Photo of wind turbine
An 80-foot wind turbine survived strong simulated jolts at the UCSD Englekirk Structural Engineering Center, home of the largest outdoor shake table in the world.

An 80-foot tall wind turbine swayed and violently shook, but it was still standing after it was subjected to a simulated 7.0 magnitude earthquake. The structure was put through a series of tests by engineers at the UCSD Englekirk Structural Engineering Center, which has the largest outdoor shake table in the world, and is the only facility capable of testing a full scale wind turbine.
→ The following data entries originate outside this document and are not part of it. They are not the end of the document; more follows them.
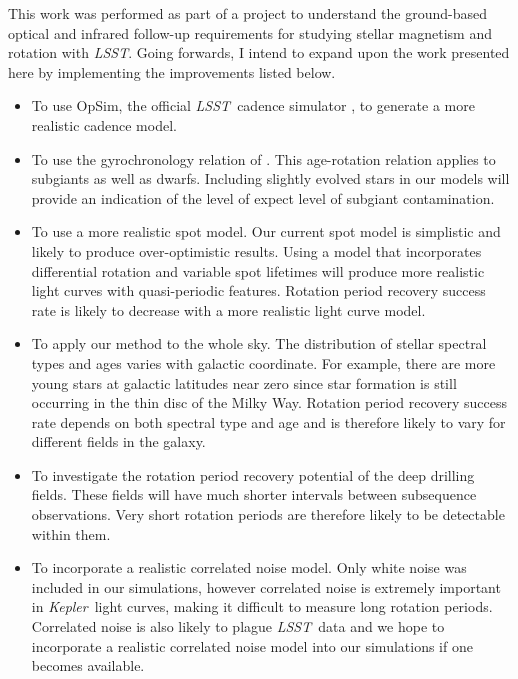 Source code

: \documentclass[useAMS, usenatbib, preprint, 12pt]{aastex}
\newcommand{\kepler}{{\it Kepler}}
\newcommand{\LSST}{{\it LSST}}
\begin{document}
This work was performed as part of a project to understand the ground-based
optical and infrared follow-up requirements for studying stellar magnetism and
rotation with \LSST.
Going forwards, I intend to expand upon the work presented here by
implementing the improvements listed below.
\begin{itemize}
\item{To use OpSim, the official \LSST\ cadence simulator \citep{Ridgway2012},
to generate a more realistic cadence model.}
\item{To use the gyrochronology relation of \citet{Vansaders2013}.
This age-rotation relation applies to subgiants as well as dwarfs.
Including slightly evolved stars in our models will provide an indication of
the level of expect level of subgiant contamination.}
\item{To use a more realistic spot model.
Our current spot model is simplistic and likely to produce over-optimistic
results.
Using a model that incorporates differential rotation and variable spot
lifetimes will produce more realistic light curves with quasi-periodic
features.
Rotation period recovery success rate is likely to decrease with a more
realistic light curve model.
}
\item{To apply our method to the whole sky.
The distribution of stellar spectral types and ages varies with galactic
coordinate.
For example, there are more young stars at galactic latitudes near zero since
star formation is still occurring in the thin disc of the Milky Way.
Rotation period recovery success rate depends on both spectral type and
age and is therefore likely to vary for different fields in the galaxy.}
\item{To investigate the rotation period recovery potential of
the deep drilling fields.
These fields will have much shorter intervals between subsequence
observations.
Very short rotation periods are therefore likely to be detectable within
them.}
\item{To incorporate a realistic correlated noise model.
Only white noise was included in our simulations, however correlated noise is
extremely important in \kepler\ light curves, making it difficult to measure
long rotation periods.
Correlated noise is also likely to plague \LSST\ data and we hope to
incorporate a realistic correlated noise model into our simulations if one
becomes available.}
\end{itemize}



\end{document}
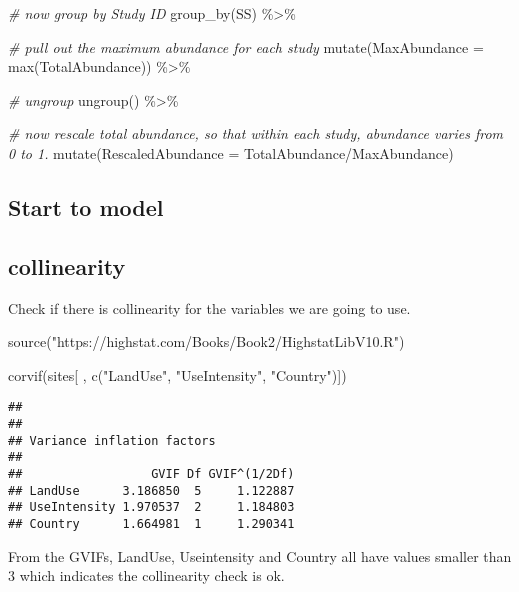 \documentclass[
]{article}
\newenvironment{Shaded}{\begin{snugshade}}{\end{snugshade}}
\newcommand{\AttributeTok}[1]{\textcolor[rgb]{0.77,0.63,0.00}{#1}}
\newcommand{\CommentTok}[1]{\textcolor[rgb]{0.56,0.35,0.01}{\textit{#1}}}
\newcommand{\FunctionTok}[1]{\textcolor[rgb]{0.00,0.00,0.00}{#1}}
\newcommand{\NormalTok}[1]{#1}
\newcommand{\SpecialCharTok}[1]{\textcolor[rgb]{0.00,0.00,0.00}{#1}}
\newcommand{\StringTok}[1]{\textcolor[rgb]{0.31,0.60,0.02}{#1}}
\begin{document}
\begin{Shaded}
\begin{Highlighting}[]
  \CommentTok{\# now group by Study ID}
  \FunctionTok{group\_by}\NormalTok{(SS) }\SpecialCharTok{\%\textgreater{}\%}
  
  \CommentTok{\# pull out the maximum abundance for each study}
  \FunctionTok{mutate}\NormalTok{(}\AttributeTok{MaxAbundance =} \FunctionTok{max}\NormalTok{(TotalAbundance)) }\SpecialCharTok{\%\textgreater{}\%}
  
  \CommentTok{\# ungroup}
  \FunctionTok{ungroup}\NormalTok{() }\SpecialCharTok{\%\textgreater{}\%}
  
  \CommentTok{\# now rescale total abundance, so that within each study, abundance varies from 0 to 1.}
  \FunctionTok{mutate}\NormalTok{(}\AttributeTok{RescaledAbundance =}\NormalTok{ TotalAbundance}\SpecialCharTok{/}\NormalTok{MaxAbundance)}
\end{Highlighting}
\end{Shaded}

\hypertarget{start-to-model}{%
\subsection{Start to model}\label{start-to-model}}

\hypertarget{collinearity}{%
\subsection{collinearity}\label{collinearity}}

Check if there is collinearity for the variables we are going to use.

\begin{Shaded}
\begin{Highlighting}[]
\FunctionTok{source}\NormalTok{(}\StringTok{"https://highstat.com/Books/Book2/HighstatLibV10.R"}\NormalTok{)}

\FunctionTok{corvif}\NormalTok{(sites[ , }\FunctionTok{c}\NormalTok{(}\StringTok{"LandUse"}\NormalTok{, }\StringTok{"UseIntensity"}\NormalTok{, }\StringTok{"Country"}\NormalTok{)])}
\end{Highlighting}
\end{Shaded}

\begin{verbatim}
## 
## 
## Variance inflation factors
## 
##                  GVIF Df GVIF^(1/2Df)
## LandUse      3.186850  5     1.122887
## UseIntensity 1.970537  2     1.184803
## Country      1.664981  1     1.290341
\end{verbatim}

From the GVIFs, LandUse, Useintensity and Country all have values
smaller than 3 which indicates the collinearity check is ok.
\end{document}
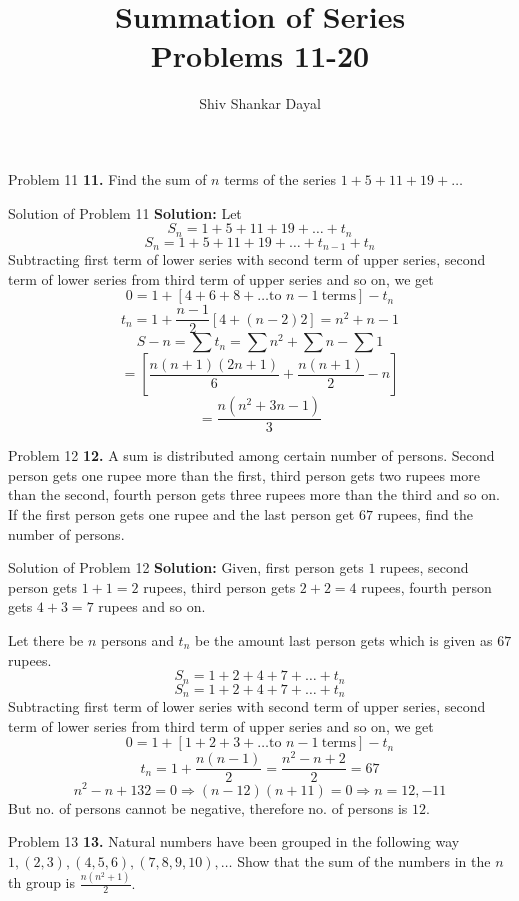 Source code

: \documentclass[aspectratio=1610,8pt]{beamer}
\title{Summation of Series\\Problems 11-20}
\author[Shiv Shankar Dayal]{Shiv Shankar Dayal}
\begin{document}
\begin{frame}
  \titlepage
\end{frame}
\begin{frame}{Problem 11}
  \textbf{11.} Find the sum of $n$ terms of the series $1 + 5 + 11 + 19 + \ldots$
\end{frame}
\begin{frame}{Solution of Problem 11}
  \textbf{Solution:} Let
  $$S_n = 1 + 5 + 11 + 19 + \ldots + t_n$$
  $$S_n = 1 + 5 + 11 + 19 + \ldots + t_{n -1} + t_n$$
  Subtracting first term of lower series with second term of upper series, second term of lower series from third term of upper
  series and so on, we get
  $$0 = 1 + [4 + 6 + 8 + \ldots \text{to~}n - 1~\text{terms}] - t_n$$
  $$t_n = 1 + \frac{n - 1}{2}[4 + (n - 2)2] = n^2 + n - 1$$
  $$S-n = \sum t_n = \sum n^2 + \sum n - \sum 1$$
  $$= \left[\frac{n(n + 1)(2n + 1)}{6} + \frac{n(n + 1)}{2} - n\right]$$
  $$= \frac{n(n^2 + 3n - 1)}{3}$$
\end{frame}
\begin{frame}{Problem 12}
  \textbf{12.} A sum is distributed among certain number of persons. Second person gets one rupee more than the first, third person
  gets two rupees more than the second, fourth person gets three rupees more than the third and so on. If the first person gets one
  rupee and the last person get $67$ rupees, find the number of persons.
\end{frame}
\begin{frame}{Solution of Problem 12}
  \textbf{Solution:} Given, first person gets $1$ rupees, second person gets $1 + 1 = 2$ rupees, third person gets $2 + 2 = 4$
  rupees, fourth person gets $4 + 3 = 7$ rupees and so on.

  Let there be $n$ persons and $t_n$ be the amount last person gets which is given as $67$ rupees.
  $$S_n = 1 + 2 + 4 + 7 + \ldots + t_n$$
  $$S_n = 1 + 2 + 4 + 7 + \ldots + t_n$$
  Subtracting first term of lower series with second term of upper series, second term of lower series from third term of upper
  series and so on, we get
  $$0 = 1 + [1 + 2 + 3 + \ldots \text{to~}n - 1~\text{terms}] - t_n$$
  $$t_n = 1 + \frac{n(n - 1)}{2} = \frac{n^2 - n + 2}{2} = 67$$
  $$n^2 - n + 132 = 0 \Rightarrow (n - 12)(n + 11) = 0\Rightarrow n = 12, -11$$
  But no. of persons cannot be negative, therefore no. of persons is $12.$
\end{frame}
\begin{frame}{Problem 13}
  \textbf{13.} Natural numbers have been grouped in the following way $1, (2, 3), (4, 5, 6), (7, 8, 9, 10), \ldots$ Show that the
  sum of the numbers in the $n$th group is $\frac{n(n^2 + 1)}{2}.$
\end{frame}
\end{document}
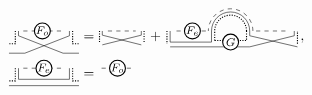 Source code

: \documentclass[aps,pra,groupedaddress,onecolumn,notitlepage,superscriptaddress,10pt]{revtex4-1}
\begin{document}
\begin{align}
\tikz[scale=.8,baseline=-1.5ex]{
    \draw[dashed] (-0.15,0) -- (1.15,0);
    \draw[thick,fill=white] (0.45,0) circle (0.25) node[anchor=center] {\footnotesize$F_o$};
    \draw (-0.3,0.0)-- (-0.3,-0.15);
    \draw (-0.3,-0.15)-- (1.1,-0.7);
    \draw (1.3,-0.15)-- (1.3,0.0);
    \draw (1.3,-0.15)-- (-0.1,-0.7);
    \draw (-0.6,-0.7)-- (-0.1,-0.7);
    \draw (1.1,-0.7)-- (1.6,-0.7);    \draw[densely dotted,thick]   (-0.4,0.0)-- (-0.4,-0.4)--  (-0.6,-0.4);
    \draw[densely dotted,thick] (1.4,0.0) -- (1.4,-0.4) -- (1.6,-0.4) ;
    }
=& \ 
\tikz[scale=0.7,baseline=-1.5ex]{
    \draw[dashed] (0,0) -- (1,0);
    \draw (-0.2,0.0)-- (-0.2,-0.15);
    \draw (-0.2,-0.15)-- (1.2,-0.5);
    \draw (1.2,-0.15)-- (1.2,0.0);
    \draw (1.2,-0.15)-- (-0.2,-0.5);
    \draw[densely dotted,thick] (-0.3,0.0)-- (-0.3,-0.4);
    \draw[densely dotted,thick] (1.3,-0.4)-- (1.3,0.0);
    }
  \,
+
 \,
\tikz[scale=0.8,baseline=-1.5ex]{
    \draw[dashed] (0,0) -- (1,0);
    \draw[thick,fill=white] (0.5,0) circle (0.25) node[anchor=center] {\footnotesize$F_e$};
    \draw (-0.2,0.)-- (-0.2,-0.35);
    \draw (1.1,0.)-- (1.1,-0.35);
    \draw[densely dotted,thick] (-0.3,0.)-- (-0.3,-0.4);
    \draw[densely dotted,thick] (1.2,-0.3)-- (1.2,0.);
    \draw[dashed] (2.5,0) -- (3.5,0);
    \draw (2.3,0.)-- (2.3,-0.15);
    \draw (2.3,-0.15)-- (3.8,-0.5);
    \draw (3.7,-0.15)-- (3.7,0.);
    \draw (3.7,-0.15)-- (2.3,-0.5);
    \draw[densely dotted,thick] (2.2,0.)-- (2.2,-0.3);
    \draw[densely dotted,thick] (3.8,-0.4)-- (3.8,0.);
    \draw[densely dotted,thick] (1.2,-0.3)--(2.2,-0.3);
    \draw (-0.2,-0.35)-- (1.1,-0.35);
    \draw (-0.2,-0.5)-- (2.3,-0.5);
    \draw[thick,fill=white] (1.7,-0.35) circle (0.25) node[anchor=center] {\footnotesize$G$};
    \draw[densely dotted,thick] (2.2,0) arc (0:180:0.5);
    \draw[dashed] (2.4,0) arc (0:180:0.7);
    \draw (2.3,0) arc (0:180:0.6);
 }\, , \\
\tikz[scale=.8,baseline=-1.5ex]{
    \draw[dashed] (-0.15,0) -- (1.15,0);
    \draw[thick,fill=white] (0.5,0) circle (0.25) node[anchor=center] {\footnotesize$F_e$};
    \draw (-0.3,0.0)-- (-0.3,-0.35)-- (1.3,-0.35) -- (1.3,0);
    \draw (-0.6,-0.55)-- (1.6,-0.55);
    \draw[densely dotted,thick]   (-0.4,0.0)-- (-0.4,-0.4)--  (-0.6,-0.4);
    \draw[densely dotted,thick] (1.4,0.0) -- (1.4,-0.4) -- (1.6,-0.4) ;
    }
=& 
\ \,
\tikz[scale=0.8,baseline=-1.5ex]{
    \draw[dashed] (0,0) -- (1,0);
    \draw[thick,fill=white] (0.5,0) circle (0.25) node[anchor=center] {\footnotesize$F_o$};
}
\end{align}
\end{document}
The first set of tests was the first time a wind turbine was tested on a shake table with the blades in operation. During the second round of testing - which included simulated magnitudes of greater than 7.0 - the turbine tower performed well, with minor change in its structural properties. The 65-kilowatt turbine, donated by Oak Creek Energy Systems, was built in the 1980s and operated in Tehachapi, Calif. The same materials are used to build modern-day wind turbines, which stand 150 feet tall and higher. Little seismic research has been conducted on wind turbines until now. As wind farms become a growing critical component of the world's "green" power generation, industry leaders and researchers are studying their performance and looking for ways to further enhance their seismic design.

"I expect we're going to see a vast increase in wind farms, which gives even more importance to this work, especially since more turbines will be deployed in areas with seismic activity," said Jacobs School structural engineering professor Ahmed Elgamal, principal investigator for the turbine tests.

The testing was funded by a $400,000 grant from the National Science Foundation.